Life And Times At Lowe Electronics

My neighbour is crashing around in the greenhouse, not a happy bunny at all. She used to love gardening, then she had the chance to turn pro. Her hobby became her job and now she does not know what to do to relax. The thought of looking after her own garden is now a form of unpaid overtime. Hence the crashing around in the greenhouse. As a radio lifer, when the chance came to move to Lowes, I jumped at it. In twelve years there, I never found another hobby except my attendance in the local pubs increased dramatically. You can't treat drinking as a hobby.

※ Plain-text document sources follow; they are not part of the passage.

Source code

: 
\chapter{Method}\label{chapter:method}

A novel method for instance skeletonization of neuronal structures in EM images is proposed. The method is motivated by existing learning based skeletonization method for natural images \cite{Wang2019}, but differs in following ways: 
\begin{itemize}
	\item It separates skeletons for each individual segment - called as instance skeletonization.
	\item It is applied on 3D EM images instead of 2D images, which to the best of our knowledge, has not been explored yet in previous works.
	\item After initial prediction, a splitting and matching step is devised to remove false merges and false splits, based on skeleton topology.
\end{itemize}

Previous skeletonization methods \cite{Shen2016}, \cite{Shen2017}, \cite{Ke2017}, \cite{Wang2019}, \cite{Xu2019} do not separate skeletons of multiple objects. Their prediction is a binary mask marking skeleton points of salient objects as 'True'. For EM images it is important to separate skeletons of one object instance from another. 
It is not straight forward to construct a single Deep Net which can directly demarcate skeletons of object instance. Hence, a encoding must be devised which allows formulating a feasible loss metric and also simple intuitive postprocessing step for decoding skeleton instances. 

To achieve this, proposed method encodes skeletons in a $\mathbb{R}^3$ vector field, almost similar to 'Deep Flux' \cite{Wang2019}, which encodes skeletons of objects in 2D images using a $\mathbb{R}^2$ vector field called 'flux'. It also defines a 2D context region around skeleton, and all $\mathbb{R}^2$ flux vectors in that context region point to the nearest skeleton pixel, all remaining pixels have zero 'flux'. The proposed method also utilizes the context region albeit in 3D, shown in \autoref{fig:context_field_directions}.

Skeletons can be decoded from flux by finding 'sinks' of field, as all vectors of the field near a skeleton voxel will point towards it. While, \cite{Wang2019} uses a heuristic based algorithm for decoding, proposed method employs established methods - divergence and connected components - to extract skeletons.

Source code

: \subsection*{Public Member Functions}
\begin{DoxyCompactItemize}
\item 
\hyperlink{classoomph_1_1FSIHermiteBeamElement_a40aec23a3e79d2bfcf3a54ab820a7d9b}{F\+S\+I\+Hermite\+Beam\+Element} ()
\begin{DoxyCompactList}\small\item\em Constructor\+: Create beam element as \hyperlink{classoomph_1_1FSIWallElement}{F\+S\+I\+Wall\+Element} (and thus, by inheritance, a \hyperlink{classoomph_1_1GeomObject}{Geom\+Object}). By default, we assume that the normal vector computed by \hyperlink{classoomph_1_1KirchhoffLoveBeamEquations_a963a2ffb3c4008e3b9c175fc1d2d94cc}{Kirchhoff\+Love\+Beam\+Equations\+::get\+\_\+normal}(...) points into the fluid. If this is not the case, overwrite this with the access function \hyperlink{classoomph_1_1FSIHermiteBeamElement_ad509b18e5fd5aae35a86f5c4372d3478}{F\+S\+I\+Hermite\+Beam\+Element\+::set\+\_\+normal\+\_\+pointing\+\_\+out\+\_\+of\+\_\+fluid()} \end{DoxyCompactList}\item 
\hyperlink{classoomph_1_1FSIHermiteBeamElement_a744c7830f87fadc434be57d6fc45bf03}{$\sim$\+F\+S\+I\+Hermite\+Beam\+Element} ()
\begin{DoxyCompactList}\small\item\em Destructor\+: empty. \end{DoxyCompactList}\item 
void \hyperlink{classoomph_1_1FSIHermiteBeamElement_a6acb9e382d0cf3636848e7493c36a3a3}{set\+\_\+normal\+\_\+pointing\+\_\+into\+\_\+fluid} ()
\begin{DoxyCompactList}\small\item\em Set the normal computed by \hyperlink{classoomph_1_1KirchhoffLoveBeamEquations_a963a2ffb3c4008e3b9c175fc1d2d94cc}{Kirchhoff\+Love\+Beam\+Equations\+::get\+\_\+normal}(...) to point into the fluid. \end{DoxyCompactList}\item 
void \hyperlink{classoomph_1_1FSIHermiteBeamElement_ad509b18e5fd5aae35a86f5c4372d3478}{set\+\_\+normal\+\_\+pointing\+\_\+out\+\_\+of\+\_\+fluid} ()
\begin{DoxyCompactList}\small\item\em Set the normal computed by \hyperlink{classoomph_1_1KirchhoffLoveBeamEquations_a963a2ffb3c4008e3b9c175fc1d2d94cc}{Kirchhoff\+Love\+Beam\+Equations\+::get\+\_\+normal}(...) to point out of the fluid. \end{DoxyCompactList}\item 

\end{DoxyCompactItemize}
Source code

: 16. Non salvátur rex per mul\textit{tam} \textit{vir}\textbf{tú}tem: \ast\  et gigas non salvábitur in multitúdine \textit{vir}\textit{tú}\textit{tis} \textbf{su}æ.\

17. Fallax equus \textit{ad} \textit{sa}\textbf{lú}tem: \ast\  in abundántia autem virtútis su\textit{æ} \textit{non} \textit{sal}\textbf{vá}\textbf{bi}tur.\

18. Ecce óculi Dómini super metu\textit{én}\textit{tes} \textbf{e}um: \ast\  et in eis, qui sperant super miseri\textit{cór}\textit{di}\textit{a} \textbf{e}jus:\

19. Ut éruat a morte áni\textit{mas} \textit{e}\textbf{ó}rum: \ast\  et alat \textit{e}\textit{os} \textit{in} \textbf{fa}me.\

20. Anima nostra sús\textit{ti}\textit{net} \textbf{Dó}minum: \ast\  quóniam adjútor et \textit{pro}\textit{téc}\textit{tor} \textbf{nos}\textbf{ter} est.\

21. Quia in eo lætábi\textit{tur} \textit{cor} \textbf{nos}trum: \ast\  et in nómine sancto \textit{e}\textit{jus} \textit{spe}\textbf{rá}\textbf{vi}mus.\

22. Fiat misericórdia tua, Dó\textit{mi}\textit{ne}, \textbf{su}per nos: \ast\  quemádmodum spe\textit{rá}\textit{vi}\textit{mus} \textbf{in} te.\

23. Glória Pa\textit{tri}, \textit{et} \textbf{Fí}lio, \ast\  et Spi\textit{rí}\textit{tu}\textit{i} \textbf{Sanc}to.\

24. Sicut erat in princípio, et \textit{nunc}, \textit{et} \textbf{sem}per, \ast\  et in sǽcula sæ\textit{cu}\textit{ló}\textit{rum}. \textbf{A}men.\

It is, of course, a vocation.

We were all very professional up at Matlock, but with that tiny amount of anorak that came with the job, we needed to get out more.

JW and the writer at the famous Open Day. Hence the tie

Every spring, a young man's fancy turns to thoughts of antenna maintenance. Up at the crack of lunch, bench technicians unused to the light would be dragged kicking and screaming into the sunlight. Outside of work, they were keen rock-climbers, a hobby that's part of the spec for living in Derbyshire. Base camp would be established somewhere near the Goods Entrance. Your writer, a man who gets vertigo in thick socks, stayed firmly on the ground. One second the lads are on the ground next to me, the next they are up on the roof. I never saw a ladder.

The Bentley Bridge home of Lowe Electronics is just over 1000ft above sea level. I remember this as I was cornered one lunchtime by a map reading bore who announced we are actually 1053ft ASL, easily memorised as that was the AM frequency of Radio 1. It's Talk Sport now, but he was right. Every time I drive by the place, I remember this. The psychological damage has been done. I think GPS will have proved him wrong anyway.

Being that high up, the first frosts of winter killed the vegetation around August Bank Holiday and the permafrost would soften enough to bang in an earth spike around the summer solstice. Winters like this took a toll on the aerials, hence the crew on the roof. What could be saved was saved, the rest was plastered in ScotchKote, an industrial sealant we found necessary to apply very thickly. Nothing to do with the fumes that could drop a moose at thirty paces. You got a real hangover using this stuff; sight and judgement were impaired. And they layered it on three storeys up.

JW would come back from his fact-finding missions in the foreign with all manner of esoteric antennas. The crew on the roof would lovingly attach them to their end of the coax, while those of us with vertigo would carry out Meaningful Measurements at the Workshop end. If the aerial was a good one, it would be switched between the Showroom and The Workshop. We would try to convince the Showroom staff that vital monitoring work was being done in the Workshop and that the new aerial must be switched over to us at all times. What we were doing was practising air-guitar solos to LASER 558. You take the classic Clapton stance for the end guitar break on The Walker Brother's No Regrets and the Showroom switches the aerial over for a demonstration. To think that selling radios paid the wages, not a hobby at all.